# Audio Interface Advice



## jbuhler (Jan 29, 2019)

I'm looking to upgrade my audio interface in my home studio because my current ones are each annoying in their own way (I recently went back to an old Focusrite Scarlett 2i4 because a second interface was driving me nuts with badly designed knobs and other form factor issues; but the Scarlett has bad latency (problems even at 1024) and seems responsible for wake from sleep issues with the computer). I would like a desktop rather than rack unit. I've been looking at the RME Babyface Pro and the Universal Audio Apollo, less for any audio improvements (though those would be welcome) than for the low latency drivers everyone praises them for. Are there others I should be looking at? (I would prefer not to go any more expensive than the Apollo Duo, and a cheaper solution would be even better.) 

The Babyface Pro would require a new set of cables to run to the monitors; it also has the headphone jack coming out the side that I don't especially like (I'd prefer the jack be in front) and only supports one set of monitors. The Apollo would require a way to attach a third screen, since my second thunderbolt2 port is currently being used to run the third screen (what are the solutions for the third screen if the audio interface needs one of the thunderbolt 2 ports other than some kind of thunderbolt 2 dock and running one of the external screens with HDMI rather than Display Port?). This is for a 27 in. retina 5K iMac (late 2015, 4Ghz, 64GB) running primarily Logic and Studio One. I have been through this thread: https://vi-control.net/community/threads/audio-interface-recommendations.67999.


----------



## sostenuto (Jan 29, 2019)

Starting to sort as well. Now using (2) Saffire Pro 14(s), but on Win10 Pro /Reaper; so no help.
RME is so popular, yet Focusrite has treated me well with US_telephone support.
Really want to try Clarett …. but would need to use their USB version (no Thunderbolt here).

Will watch with interest as you decide. 

(edit) Sweetwater _here in USA_ has Focusrite Clarett 8Pre 18x20 Thunderbolt Audio Interface on sale now for $980. 
Very tempting if new Thunderbolt MB added.


----------



## Parsifal666 (Jan 29, 2019)

UR-22 does it for me. Err, looking now I see I graduated to "mk II".


----------



## TheKRock (Jan 29, 2019)

For what its worth I've been using a focusrite clarett 4pre for over 2 years now with Logic on my iMac (exact same model and set up as yours) and its been awesome - and I also second the quality of their support, they've been very good.


----------



## Jeremy Spencer (Jan 29, 2019)

I highly recommend the Apogee Element 24. It integrates perfectly into Logic's channel strips, and has wonderful pre-amps.


----------



## jbuhler (Jan 29, 2019)

Wolfie2112 said:


> I highly recommend the Apogee Element 24. It integrates perfectly into Logic's channel strips, and has wonderful pre-amps.
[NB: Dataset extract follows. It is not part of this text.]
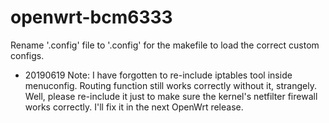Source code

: # openwrt-bcm6333

Rename '.config<xxxxxxxxxx>' file to '.config' for the makefile to load the correct custom configs.
* 20190619 Note: I have forgotten to re-include iptables tool inside menuconfig. Routing function still works correctly without it, strangely. Well, please re-include it just to make sure the kernel's netfilter firewall works correctly. I'll fix it in the next OpenWrt release.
Yes, I looked at that and was intrigued. I wasn't clear how you controlled the volume on the headphones separate from the monitors, without getting the Control add-on. I presume it uses system audio controls for the unit itself. Can you fill me in on the details? 

Also, how would you get around the limitation of 2 thunderbolt2 ports in order to drive a third screen aside from resorting to a dock? (I have one thunderbolt dock already but it's not clear if I can drive two monitors with it.)


----------



## Jeremy Spencer (Jan 29, 2019)

I have one T-bolt port for a display, and one for the Apogee. My second display (in addition to the MacBook screen) is off the HDMI port of the MacBook. I was looking at the Cal-Digit Thunderbolt Station, but I think you can only have one thunderbolt and one HDMI display connected....but then you would have the iMac display plus two additional. That would free up the second T-bolt port on the iMac for the interface.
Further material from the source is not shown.